A classic opportunity to test causality:

In 1963 when Kenneth Arrow wrote his seminal piece on ‘Uncertainty &Welfare Economics of Medical Care’, it not just stirred the scholarly debate on the economics of health care but it continues to form the basis of health economics theory even in today’s health economics class.

But is this now changing?  Arrow’s theory was based on the premise of asymmetric information between the consumers of health care and suppliers — in this case the physicians and health care providers — due to which the physicians will always have an advantage on pricing as consumer cannot completely know as much about their own health needs as would a doctor.

 However, with the increasing information on cost and quality being made available to consumers by the Center for Medicare & Medicaid seems to be bridging this asymmetry of information. In May 2013 the Centre released data for the first time on variation in hospital prices based on top 50 diagnosis-related groups. Thus consumers, policy makers, and employers can compare not only what a hospital charges them for a specific disease  but also can compare it to benchmark average at a state and national level.  Further, the Agency for Health Care Research and Quality along with other departments of Health & Human Services launched various initiatives to produce standardized measures on the quality front. The data on health quality outcomes and indicators of hospitals is becoming increasingly refined over the years as more standardized measures are being produced to compare hospitals, and increasingly more tools are being developed on this front. These are a mix of process and outcome indicators such as hospital associated infections acquired by patient, readmission rates, reduction in hospital readmission rates, various hospital care process measures, how well each provider compares at state and national level among several other metrics.

While health outcomes are a function of medical care inputs as well as socio-economic factors such as education, life style among others, a fact acknowledged not just by Arrow but also based on scientific evidence, the growing information brings a boon for consumers as well as researchers.

From a consumer perspective there is now more information to correlate cost and quality.  But it is even more interesting from a researcher’s perspective and those studying economics of health care.

The key question lies:

-How are hospitals responding to this increased pressure on publishing cost and quality data?

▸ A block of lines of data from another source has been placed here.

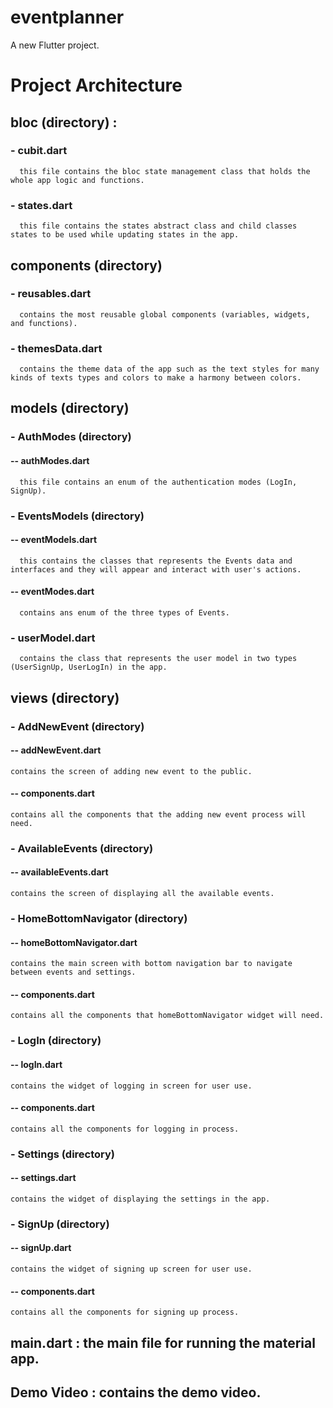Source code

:# eventplanner

A new Flutter project.

# Project Architecture

## bloc (directory) :
  ### - cubit.dart
      this file contains the bloc state management class that holds the whole app logic and functions.
  ### - states.dart
      this file contains the states abstract class and child classes states to be used while updating states in the app.

## components (directory)
  ### - reusables.dart
      contains the most reusable global components (variables, widgets, and functions). 
  ### - themesData.dart
      contains the theme data of the app such as the text styles for many kinds of texts types and colors to make a harmony between colors.

## models (directory)
  ### - AuthModes (directory)
  #### -- authModes.dart
      this file contains an enum of the authentication modes (LogIn, SignUp).
      
  ### - EventsModels (directory)
  #### -- eventModels.dart 
      this contains the classes that represents the Events data and interfaces and they will appear and interact with user's actions.
  #### -- eventModes.dart
      contains ans enum of the three types of Events.
  
  ### - userModel.dart
      contains the class that represents the user model in two types (UserSignUp, UserLogIn) in the app. 

  
## views (directory)
### - AddNewEvent (directory)
#### -- addNewEvent.dart 
    contains the screen of adding new event to the public.
#### -- components.dart
    contains all the components that the adding new event process will need.
    
### - AvailableEvents (directory)
#### -- availableEvents.dart 
    contains the screen of displaying all the available events.

### - HomeBottomNavigator (directory)
#### -- homeBottomNavigator.dart 
    contains the main screen with bottom navigation bar to navigate between events and settings.
#### -- components.dart
    contains all the components that homeBottomNavigator widget will need.
    
### - LogIn (directory)
#### -- logIn.dart 
    contains the widget of logging in screen for user use.
#### -- components.dart
    contains all the components for logging in process.
    
### - Settings (directory)
#### -- settings.dart 
    contains the widget of displaying the settings in the app.
    
### - SignUp (directory)
#### -- signUp.dart 
    contains the widget of signing up screen for user use.
#### -- components.dart
    contains all the components for signing up process.

## main.dart : the main file for running the material app.

## Demo Video : contains the demo video.
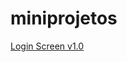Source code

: # miniprojetos
 
<a href="https://jamesleme.github.io/miniprojetos/login-screen/" target="_blank">Login Screen v1.0</a>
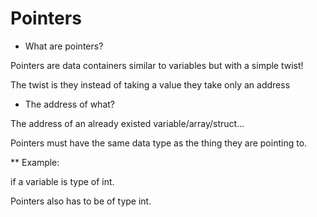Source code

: # Pointers
* What are pointers?

Pointers are data containers similar to variables but with a simple twist!

The twist is they instead of taking a value they take only an address

* The address of what?

The address of an already existed variable/array/struct...

Pointers must have the same data type as the thing they are pointing to.

** Example:

if a variable is type of int.

Pointers also has to be of type int.
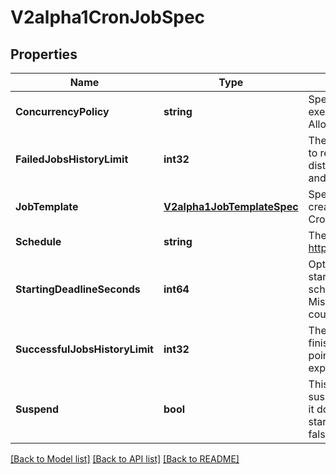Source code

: # V2alpha1CronJobSpec

## Properties
Name | Type | Description | Notes
------------ | ------------- | ------------- | -------------
**ConcurrencyPolicy** | **string** | Specifies how to treat concurrent executions of a Job. Defaults to Allow. | [optional] [default to null]
**FailedJobsHistoryLimit** | **int32** | The number of failed finished jobs to retain. This is a pointer to distinguish between explicit zero and not specified. | [optional] [default to null]
**JobTemplate** | [**V2alpha1JobTemplateSpec**](v2alpha1.JobTemplateSpec.md) | Specifies the job that will be created when executing a CronJob. | [default to null]
**Schedule** | **string** | The schedule in Cron format, see https://en.wikipedia.org/wiki/Cron. | [default to null]
**StartingDeadlineSeconds** | **int64** | Optional deadline in seconds for starting the job if it misses scheduled time for any reason.  Missed jobs executions will be counted as failed ones. | [optional] [default to null]
**SuccessfulJobsHistoryLimit** | **int32** | The number of successful finished jobs to retain. This is a pointer to distinguish between explicit zero and not specified. | [optional] [default to null]
**Suspend** | **bool** | This flag tells the controller to suspend subsequent executions, it does not apply to already started executions.  Defaults to false. | [optional] [default to null]

[[Back to Model list]](../README.md#documentation-for-models) [[Back to API list]](../README.md#documentation-for-api-endpoints) [[Back to README]](../README.md)


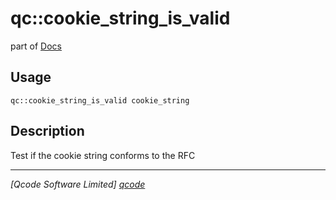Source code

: qc::cookie_string_is_valid
==========================

part of [Docs](.)

Usage
-----
`qc::cookie_string_is_valid cookie_string`

Description
-----------
Test if the cookie string conforms to the RFC

----------------------------------
*[Qcode Software Limited] [qcode]*

[qcode]: http://www.qcode.co.uk "Qcode Software"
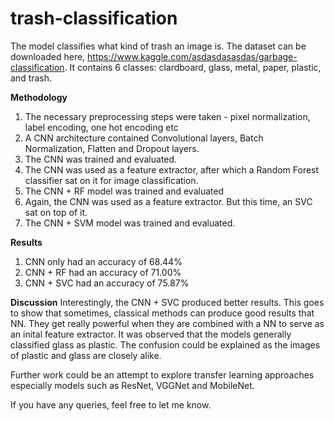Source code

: # trash-classification
The model classifies what kind of trash an image is. The dataset can be downloaded here, https://www.kaggle.com/asdasdasasdas/garbage-classification. 
It contains 6 classes: clardboard, glass, metal, paper, plastic, and trash. 

**Methodology**
1. The necessary preprocessing steps were taken - pixel normalization, label encoding, one hot encoding etc
2. A CNN architecture contained Convolutional layers, Batch Normalization, Flatten and Dropout layers. 
3. The CNN was trained and evaluated. 
4. The CNN was used as a feature extractor, after which a Random Forest classifier sat on it for image classification. 
5. The CNN + RF model was trained and evaluated
6. Again, the CNN was used as a feature extractor. But this time, an SVC sat on top of it.
7. The CNN + SVM model was trained and evaluated. 

**Results**
1. CNN only had an accuracy of 68.44%
2. CNN + RF had an accuracy of 71.00%
3. CNN + SVC had an accuracy of 75.87% 

**Discussion**
Interestingly, the CNN + SVC produced better results. This goes to show that sometimes, classical methods can produce good results that NN. 
They get really powerful when they are combined with a NN to serve as an inital  feature extractor. 
It was observed that the models generally classified glass as plastic. The confusion could be explained as the images of plastic and glass are closely alike. 

Further work could be an attempt to explore transfer learning approaches especially models such as ResNet, VGGNet and MobileNet. 

If you have any queries, feel free to let me know. 

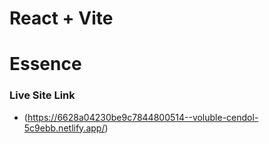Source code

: # React + Vite


# Essence

### Live Site Link
- (https://6628a04230be9c7844800514--voluble-cendol-5c9ebb.netlify.app/)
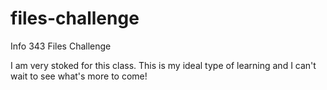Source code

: files-challenge
===============

Info 343 Files Challenge

I am very stoked for this class. This is my ideal type of learning and I can't wait to see what's more to come!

-How is this changing incentive structure changing the processes and quality measures?

-Is it changing the outcomes?

-How does this increased transparency in hospital data reduce the asymmetry of information?

-And what does it bring for the consumers?

This is a historic time for members in the research community – a classic opportunity for a pre &a post design or a comparative change design of two group equivalents.

The taste of pudding lies in eating, so lies the taste of any high quality research in building evidence. The time is ripe now.